Show all info regardless research infrastructures. Switch to CLARIN environment and show only relevant info to CLARIN, e.g. format recommendations by CLARIN centres. Switch to Text+ environment and show only relevant info to Text+, e.g. format recommendations by Text+ centres. Switch to DARIAH environment and show only relevant info to DARIAH, e.g. format recommendations by DARIAH centres.
Functional domains

In order to arrive at adequate recommendations concerning individual file formats and standards, or to decide on their suitability in particular kinds of research, the purpose for which they are intended has to be taken into account. For example, while PDF/A has been developed for unproblematic long-term archiving and is an excellent format choice for (unstructured) documentation, i.e. documents containing a corpus manual, corpus guidelines or the annotation guidelines applied for the project, it is undoubtedly not suitable as a format for annotated corpus data. That demonstrates that recommending PDF/A or any other format to researchers and data depositors without information on the intended purpose of that format is bound to create issues rather than solve them. Therefore, the CLARIN Standards Committee has, by reviewing the policies and deposited data of CLARIN centres, suggested a set of functional domains representing purposes specifically relevant to the field of digital language resources.

It has to be borne in mind that the set of functional domains described below has been mainly designed to be useful in the practical work of the Standards Committee in gathering information on standards and data formats currently in use within CLARIN. It does not claim or aim to be a complete and detailed taxonomy and does not reflect all possible distinctions between different resource (sub)types. The Standards Committee acknowledges that in order to make an individual recommendation on suitable formats to be used within a specific research project, more subtle differences usually become relevant. As an example, the most suitable data format for a corpus will not only depend on whether it is based on audiovisual or textual source data, but also on the complexity of the source data and the annotation schemes and possibly interoperability with relevant existing resources within the same research area.

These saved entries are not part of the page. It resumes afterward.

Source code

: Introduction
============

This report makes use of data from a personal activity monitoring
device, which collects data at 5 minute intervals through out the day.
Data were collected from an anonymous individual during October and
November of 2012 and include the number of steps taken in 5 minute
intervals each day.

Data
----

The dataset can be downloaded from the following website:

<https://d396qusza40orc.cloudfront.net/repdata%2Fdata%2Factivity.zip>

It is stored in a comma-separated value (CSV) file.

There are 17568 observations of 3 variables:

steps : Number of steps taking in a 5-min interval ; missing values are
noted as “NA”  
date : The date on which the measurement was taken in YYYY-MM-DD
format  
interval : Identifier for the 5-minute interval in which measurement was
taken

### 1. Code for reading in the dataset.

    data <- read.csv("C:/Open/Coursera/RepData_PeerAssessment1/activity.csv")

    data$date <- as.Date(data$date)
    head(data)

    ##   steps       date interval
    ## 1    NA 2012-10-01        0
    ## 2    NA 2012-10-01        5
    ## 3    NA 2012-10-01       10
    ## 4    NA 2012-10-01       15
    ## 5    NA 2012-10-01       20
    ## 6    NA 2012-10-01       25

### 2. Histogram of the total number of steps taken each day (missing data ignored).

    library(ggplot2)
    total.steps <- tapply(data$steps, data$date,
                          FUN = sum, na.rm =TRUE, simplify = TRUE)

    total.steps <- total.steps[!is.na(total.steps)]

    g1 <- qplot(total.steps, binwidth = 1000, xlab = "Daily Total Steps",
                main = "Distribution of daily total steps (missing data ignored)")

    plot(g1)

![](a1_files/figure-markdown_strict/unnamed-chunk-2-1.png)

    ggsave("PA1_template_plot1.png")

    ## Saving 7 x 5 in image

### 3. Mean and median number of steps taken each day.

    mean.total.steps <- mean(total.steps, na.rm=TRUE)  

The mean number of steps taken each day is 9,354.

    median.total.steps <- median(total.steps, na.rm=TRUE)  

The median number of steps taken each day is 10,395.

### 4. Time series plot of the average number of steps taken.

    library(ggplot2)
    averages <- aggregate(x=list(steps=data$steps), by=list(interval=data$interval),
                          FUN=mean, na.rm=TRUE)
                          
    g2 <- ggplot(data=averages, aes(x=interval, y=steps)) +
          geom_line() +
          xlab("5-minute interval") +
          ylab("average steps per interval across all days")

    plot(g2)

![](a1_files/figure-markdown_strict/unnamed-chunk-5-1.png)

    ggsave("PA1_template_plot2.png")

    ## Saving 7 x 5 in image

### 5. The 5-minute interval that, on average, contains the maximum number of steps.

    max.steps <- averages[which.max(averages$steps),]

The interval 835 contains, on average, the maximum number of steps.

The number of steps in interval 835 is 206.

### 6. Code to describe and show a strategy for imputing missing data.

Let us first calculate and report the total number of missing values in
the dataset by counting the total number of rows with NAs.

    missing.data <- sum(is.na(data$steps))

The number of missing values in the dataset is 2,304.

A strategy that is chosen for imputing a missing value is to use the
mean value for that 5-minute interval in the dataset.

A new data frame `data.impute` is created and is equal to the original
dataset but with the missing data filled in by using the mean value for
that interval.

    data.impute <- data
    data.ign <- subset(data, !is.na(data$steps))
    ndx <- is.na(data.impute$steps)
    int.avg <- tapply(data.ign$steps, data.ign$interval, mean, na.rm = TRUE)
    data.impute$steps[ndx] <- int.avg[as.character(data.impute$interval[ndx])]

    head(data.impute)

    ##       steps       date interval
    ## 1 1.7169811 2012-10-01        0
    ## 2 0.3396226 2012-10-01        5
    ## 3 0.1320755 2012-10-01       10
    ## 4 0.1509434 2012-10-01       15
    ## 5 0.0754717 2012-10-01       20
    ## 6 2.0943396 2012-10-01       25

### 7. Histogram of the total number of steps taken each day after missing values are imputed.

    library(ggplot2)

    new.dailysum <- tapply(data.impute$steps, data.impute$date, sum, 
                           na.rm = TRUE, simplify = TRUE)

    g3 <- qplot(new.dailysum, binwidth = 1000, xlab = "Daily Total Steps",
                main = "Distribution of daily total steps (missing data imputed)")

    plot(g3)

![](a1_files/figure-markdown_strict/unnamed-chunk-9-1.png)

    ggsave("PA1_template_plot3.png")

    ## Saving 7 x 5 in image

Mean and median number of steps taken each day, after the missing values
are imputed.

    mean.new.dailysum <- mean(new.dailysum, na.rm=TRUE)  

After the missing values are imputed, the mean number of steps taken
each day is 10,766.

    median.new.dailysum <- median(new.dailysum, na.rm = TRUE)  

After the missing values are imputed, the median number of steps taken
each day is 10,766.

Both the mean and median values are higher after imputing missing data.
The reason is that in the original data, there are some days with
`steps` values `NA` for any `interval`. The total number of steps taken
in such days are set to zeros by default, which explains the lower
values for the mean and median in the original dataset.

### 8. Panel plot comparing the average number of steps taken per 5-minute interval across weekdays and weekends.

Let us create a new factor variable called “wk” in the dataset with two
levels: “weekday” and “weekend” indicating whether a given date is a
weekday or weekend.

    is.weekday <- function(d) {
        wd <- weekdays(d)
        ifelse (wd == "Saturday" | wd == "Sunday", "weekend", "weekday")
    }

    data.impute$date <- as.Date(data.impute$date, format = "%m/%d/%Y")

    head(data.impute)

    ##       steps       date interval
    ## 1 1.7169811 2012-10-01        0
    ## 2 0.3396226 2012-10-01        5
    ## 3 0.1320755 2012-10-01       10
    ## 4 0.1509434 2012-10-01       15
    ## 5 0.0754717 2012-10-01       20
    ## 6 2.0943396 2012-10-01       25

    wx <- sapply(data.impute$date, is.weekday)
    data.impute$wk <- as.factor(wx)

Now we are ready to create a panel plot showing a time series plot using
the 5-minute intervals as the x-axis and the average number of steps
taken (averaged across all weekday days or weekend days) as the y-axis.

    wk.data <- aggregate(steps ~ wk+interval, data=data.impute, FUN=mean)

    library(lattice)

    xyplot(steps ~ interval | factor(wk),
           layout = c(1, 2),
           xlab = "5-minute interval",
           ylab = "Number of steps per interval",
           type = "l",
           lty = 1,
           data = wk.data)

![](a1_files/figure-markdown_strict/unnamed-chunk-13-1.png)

For pragmatic reasons, some domains are very broad, e.g. the Tool Support domain comprises highly different information types, which however share the purpose of enabling the use of tools or services. Conversely, a single format might serve several purposes, e.g. when CMDI is being used for all types of metadata and contextual information, or when TEI is used to model both text annotations and contextual information (please note, however, that we want to avoid using plain "TEI" or plain "XML", without specifying the concrete schema, because such broad, unqualified format names are rather meaningless in the intended context). The focus on formats that are likely to be a part of digital language resources created and deposited by researchers in the humanities and social sciences further implies a conscious reduction of the scope of the taxonomy.

Below, we list the functional domains, with a brief characterization of each. They have been gathered into several groups (under the headings "Annotation", "Data/Resource Description", "Databases", "Source Data", and... "Uncategorized"), in order to make it easier to perceive their commonalities. Rather than forcing each domain into a group, we set the "Tool Support" and "Other" domains aside: the former because of its special and internally mixed character, and the latter because it is the "elsewhere" domain, which, by design, is going to be used when everything else fails.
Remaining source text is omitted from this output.